Pour le tribunal, la réquisition de quatre salariés sur une durée limitée n’avait pas pour conséquence de « mettre en place un service normal » mais visait « à assurer, par un nombre restreint mais suffisant d’agents et une liste réduite de tâches essentielles précisément définies, un service minimum de pompage et d’expédition ». Le tout, pour éviter un trouble à l’ordre public.
Pas de soucis de stocks
Quelques jours plus tard, changement de braquet : le tribunal administratif suspend l’arrêté. La préfecture l’avait motivé par l’imminence du week-end de Pâques et l’augmentation « prévisible de 75 % de la circulation automobile des particuliers ».
Selon la préfecture, le week-end pascal coïnciderait avec certaines vacances scolaires et provoquerait « une demande de carburant en augmentation qui ne pourra être satisfaite dans les régions Île-de-France et Centre-Val de Loire générant ainsi des files d’attente ». Selon la préfecture, pour « satisfaire les besoins des services publics essentiels et prévenir les troubles à l’ordre public, il y a lieu de procéder à la réquisition des salariés. »
Mais le tribunal administratif n’est pas d’accord. Il constate d’abord que les vacances scolaires ne sont pas les mêmes en fonction des zones, mais, qu’en plus, elles ne démarrent que le 15 avril. Par ailleurs, au regard des stocks, « aucun besoin non satisfait de carburant pour les besoins des services publics ne ressort des pièces du dossier », encore moins un approvisionnement qui « ne permettrait pas l’alimentation des véhicules prioritaires ». Le tribunal suspend donc l’arrêté pour « atteinte grave et manifestement illégale au droit de grève. »
Banalisation délirante
Pour Me Elsa Marcel, avocate de la CGT Total, « la préfecture a pris son aise en justifiant ses réquisitions par le week-end de Pâques et les vacances scolaires. Elle a voulu voir jusqu’où elle pouvait aller en terme d’entrave au droit de grève dans le cadre d’une banalisation délirante des réquisitions qui se résument quand même par la venue de la police chez vous le matin, pour vous emmener travailler », plaide-t-elle.

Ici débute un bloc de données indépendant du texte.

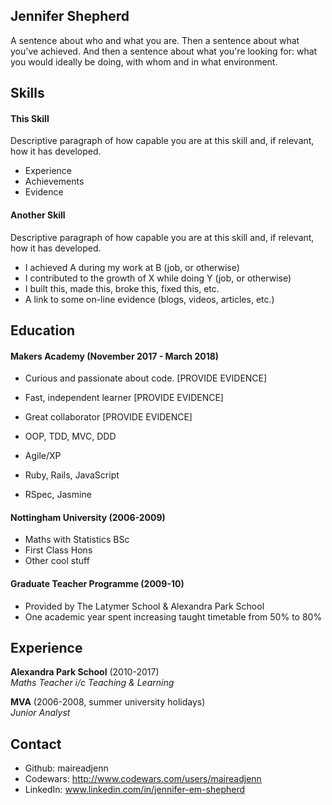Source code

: ## Jennifer Shepherd

A sentence about who and what you are. Then a sentence about what you've achieved. And then a sentence about what you're looking for: what you would ideally be doing, with whom and in what environment.

## Skills

#### This Skill

Descriptive paragraph of how capable you are at this skill and, if relevant, how it has developed.

- Experience
- Achievements
- Evidence

#### Another Skill

Descriptive paragraph of how capable you are at this skill and, if relevant, how it has developed.

- I achieved A during my work at B (job, or otherwise)
- I contributed to the growth of X while doing Y (job, or otherwise)
- I built this, made this, broke this, fixed this, etc.
- A link to some on-line evidence (blogs, videos, articles, etc.)

## Education

#### Makers Academy (November 2017 - March 2018)

- Curious and passionate about code. [PROVIDE EVIDENCE]
- Fast, independent learner [PROVIDE EVIDENCE]
- Great collaborator [PROVIDE EVIDENCE]

- OOP, TDD, MVC, DDD
- Agile/XP
- Ruby, Rails, JavaScript
- RSpec, Jasmine

#### Nottingham University (2006-2009)

- Maths with Statistics BSc
- First Class Hons
- Other cool stuff

#### Graduate Teacher Programme (2009-10)

- Provided by The Latymer School & Alexandra Park School
- One academic year spent increasing taught timetable from 50% to 80%

## Experience

**Alexandra Park School** (2010-2017)    
*Maths Teacher i/c Teaching & Learning*

**MVA** (2006-2008, summer university holidays)   
*Junior Analyst*  

## Contact
- Github: maireadjenn
- Codewars: http://www.codewars.com/users/maireadjenn
- LinkedIn: www.linkedin.com/in/jennifer-em-shepherd
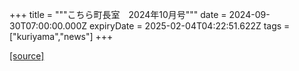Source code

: +++
title = """こちら町長室　2024年10月号"""
date = 2024-09-30T07:00:00.000Z
expiryDate = 2025-02-04T04:22:51.622Z
tags = ["kuriyama","news"]
+++


[[source]](https://www.town.kuriyama.hokkaido.jp/site/mayor/28931.html)
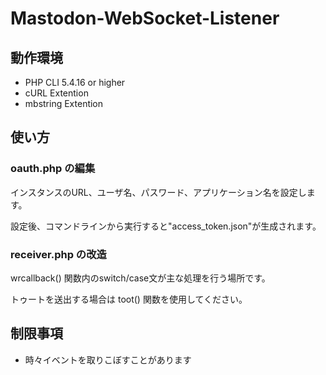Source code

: # Mastodon-WebSocket-Listener

## 動作環境

* PHP CLI 5.4.16 or higher
 * cURL Extention
 * mbstring Extention

## 使い方

### oauth.php の編集

インスタンスのURL、ユーザ名、パスワード、アプリケーション名を設定します。

設定後、コマンドラインから実行すると"access_token.json"が生成されます。


### receiver.php の改造

wrcallback() 関数内のswitch/case文が主な処理を行う場所です。

トゥートを送出する場合は toot() 関数を使用してください。



## 制限事項

* 時々イベントを取りこぼすことがあります


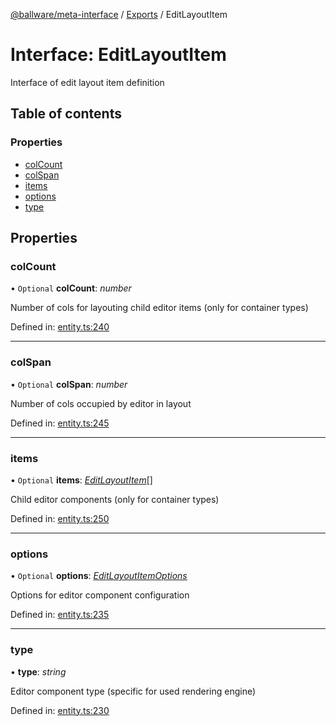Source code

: [@ballware/meta-interface](../README.md) / [Exports](../modules.md) / EditLayoutItem

# Interface: EditLayoutItem

Interface of edit layout item definition

## Table of contents

### Properties

- [colCount](editlayoutitem.md#colcount)
- [colSpan](editlayoutitem.md#colspan)
- [items](editlayoutitem.md#items)
- [options](editlayoutitem.md#options)
- [type](editlayoutitem.md#type)

## Properties

### colCount

• `Optional` **colCount**: *number*

Number of cols for layouting child editor items (only for container types)

Defined in: [entity.ts:240](https://github.com/ballware/ballware-client/blob/cea3b48/packages/meta-interface/src/entity.ts#L240)

___

### colSpan

• `Optional` **colSpan**: *number*

Number of cols occupied by editor in layout

Defined in: [entity.ts:245](https://github.com/ballware/ballware-client/blob/cea3b48/packages/meta-interface/src/entity.ts#L245)

___

### items

• `Optional` **items**: [*EditLayoutItem*](editlayoutitem.md)[]

Child editor components (only for container types)

Defined in: [entity.ts:250](https://github.com/ballware/ballware-client/blob/cea3b48/packages/meta-interface/src/entity.ts#L250)

___

### options

• `Optional` **options**: [*EditLayoutItemOptions*](editlayoutitemoptions.md)

Options for editor component configuration

Defined in: [entity.ts:235](https://github.com/ballware/ballware-client/blob/cea3b48/packages/meta-interface/src/entity.ts#L235)

___

### type

• **type**: *string*

Editor component type (specific for used rendering engine)

Defined in: [entity.ts:230](https://github.com/ballware/ballware-client/blob/cea3b48/packages/meta-interface/src/entity.ts#L230)
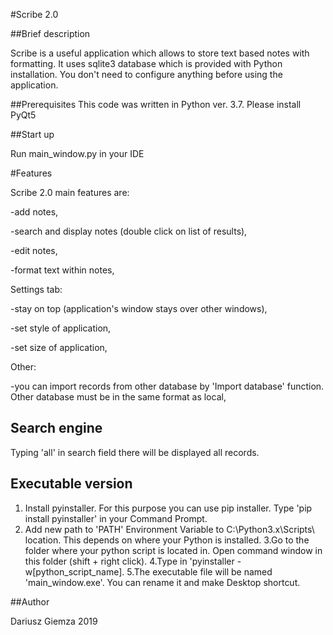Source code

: #Scribe 2.0

##Brief description

Scribe is a useful application which allows to store text based notes with formatting. It uses sqlite3 database which is provided with Python installation. You don't need to configure anything before using the application.

##Prerequisites
This code was written in Python ver. 3.7.
Please install PyQt5

##Start up

Run main_window.py in your IDE

#Features

Scribe 2.0 main features are:

-add notes,

-search and display notes (double click on list of results),

-edit notes,

-format text within notes,

Settings tab:

-stay on top (application's window stays over other windows),

-set style of application,

-set size of application,

Other:

-you can import records from other database by 'Import database' function. Other database must be in the same format as local,

## Search engine

Typing 'all' in search field there will be displayed all records.

## Executable version

1. Install pyinstaller. For this purpose you can use pip installer. Type 'pip install pyinstaller' in your Command Prompt.
2. Add new path to 'PATH' Environment Variable to C:\Python3.x\Scripts\ location. This depends on where your Python is installed.
3.Go to the folder where your python script is located in. Open command window in this folder (shift + right click).
4.Type in 'pyinstaller -w[python_script_name].
5.The executable file will be named 'main_window.exe'. You can rename it and make Desktop shortcut.

##Author

Dariusz Giemza 2019
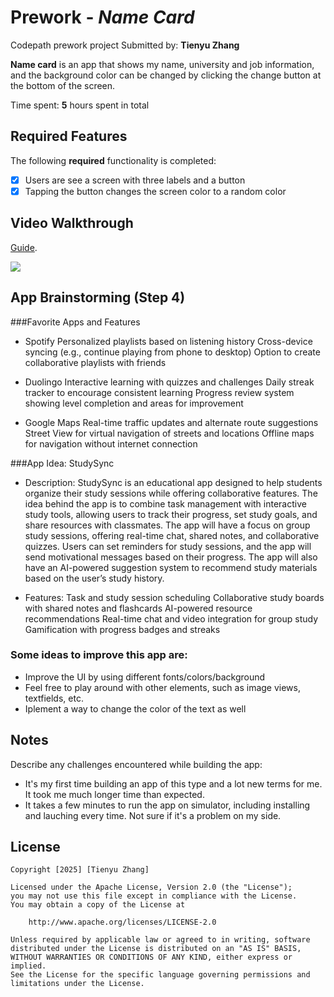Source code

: # Prework - *Name Card*
Codepath prework project
Submitted by: **Tienyu Zhang**

**Name card** is an app that shows my name, university and job information, and the background color can be changed by clicking the change button at the bottom of the screen.

Time spent: **5** hours spent in total

## Required Features

The following **required** functionality is completed:

- [x] Users are see a screen with three labels and a button
- [x] Tapping the button changes the screen color to a random color
 
## Video Walkthrough 

[Guide](https://www.youtube.com/watch?v=GA92eKlYio4).

<div>
    <a href="https://www.loom.com/share/96da275039dd4b8884077c4b950ce9cf">
      <img style="max-width:300px;" src="https://cdn.loom.com/sessions/thumbnails/96da275039dd4b8884077c4b950ce9cf-e55d9eb05d7364f2-full-play.gif">
    </a>
  </div>


## App Brainstorming (Step 4)

###Favorite Apps and Features

- Spotify
Personalized playlists based on listening history
Cross-device syncing (e.g., continue playing from phone to desktop)
Option to create collaborative playlists with friends

- Duolingo
Interactive learning with quizzes and challenges
Daily streak tracker to encourage consistent learning
Progress review system showing level completion and areas for improvement

- Google Maps
Real-time traffic updates and alternate route suggestions
Street View for virtual navigation of streets and locations
Offline maps for navigation without internet connection

###App Idea: StudySync

- Description:
StudySync is an educational app designed to help students organize their study sessions while offering collaborative features. The idea behind the app is to combine task management with interactive study tools, allowing users to track their progress, set study goals, and share resources with classmates. The app will have a focus on group study sessions, offering real-time chat, shared notes, and collaborative quizzes. Users can set reminders for study sessions, and the app will send motivational messages based on their progress. The app will also have an AI-powered suggestion system to recommend study materials based on the user’s study history.

- Features:
Task and study session scheduling
Collaborative study boards with shared notes and flashcards
AI-powered resource recommendations
Real-time chat and video integration for group study
Gamification with progress badges and streaks

### Some ideas to improve this app are:
- Improve the UI by using different fonts/colors/background
- Feel free to play around with other elements, such as image views, textfields, etc.
- Iplement a way to change the color of the text as well


## Notes

Describe any challenges encountered while building the app:
- It's my first time building an app of this type and a lot new terms for me. It took me much longer time than expected.
- It takes a few minutes to run the app on simulator, including installing and lauching every time. Not sure if it's a problem on my side.  


## License

    Copyright [2025] [Tienyu Zhang]

    Licensed under the Apache License, Version 2.0 (the "License");
    you may not use this file except in compliance with the License.
    You may obtain a copy of the License at

        http://www.apache.org/licenses/LICENSE-2.0

    Unless required by applicable law or agreed to in writing, software
    distributed under the License is distributed on an "AS IS" BASIS,
    WITHOUT WARRANTIES OR CONDITIONS OF ANY KIND, either express or implied.
    See the License for the specific language governing permissions and
    limitations under the License.
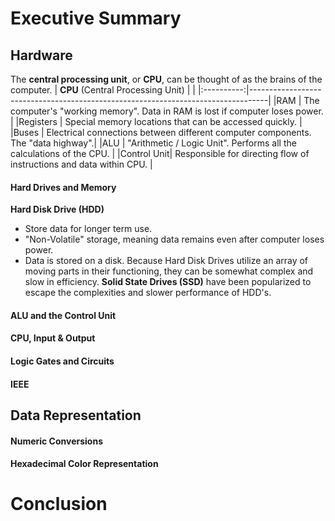 # Executive Summary
## Hardware
The **central processing unit**, or **CPU**, can be thought of as the brains of the computer.
| **CPU** (Central Processing Unit)        |                                                    |
|:----------:|----------------------------------------------------------------------------------|
|RAM         | The computer's "working memory". Data in RAM is lost if computer loses power.    | 
|Registers   | Special memory locations that can be accessed quickly.                           |
|Buses       | Electrical connections between different computer components. The "data highway".|
|ALU         | "Arithmetic / Logic Unit". Performs all the calculations of the CPU.             |
|Control Unit| Responsible for directing flow of instructions and data within CPU.              |
#### Hard Drives and Memory
**Hard Disk Drive (HDD)**
- Store data for longer term use. 
- "Non-Volatile" storage, meaning data remains even after computer loses power.
- Data is stored on a disk.
Because Hard Disk Drives utilize an array of moving parts in their functioning, they can be somewhat complex and slow in efficiency. 
**Solid State Drives (SSD)** have been popularized to escape the complexities and slower performance of HDD's.
#### ALU and the Control Unit
#### CPU, Input & Output
#### Logic Gates and Circuits
#### IEEE
## Data Representation
#### Numeric Conversions
#### Hexadecimal Color Representation
# Conclusion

Pour elle, cette politique est une tentative d’appliquer, par voie préfectorale, deux propositions de loi déposées par des sénateurs de droite le 3 février et le 7 mars dernier. La première veut interdire le droit de grève aux personnels des secteurs public et privé des transports en commun « à compter de la veille et jusqu’au lendemain des jours fériés » ainsi que « les deux premiers et les deux derniers jours de chaque période de vacance des classes ».
Un très bon signal.
La seconde, ne comporte qu’un seul article : « Pour les personnels des transports de produits pétroliers et de carburants, ainsi que des usines exercées de raffinage de pétrole brut, il est impossible d’exercer leur droit de grève plus d’une fois par semaine et plus de trois jours consécutifs. » Soit exactement le nombre de jours établis dans l’arrêté de réquisitions du 26 mars, pour un fonctionnement normal des réserves de kérosène de l’aéroport Roissy-Charles-De-Gaulle.
La tribunal administratif a donc posé une limite aux tentatives préfectorales. « Un très bon signal » pour Elsa Marcel.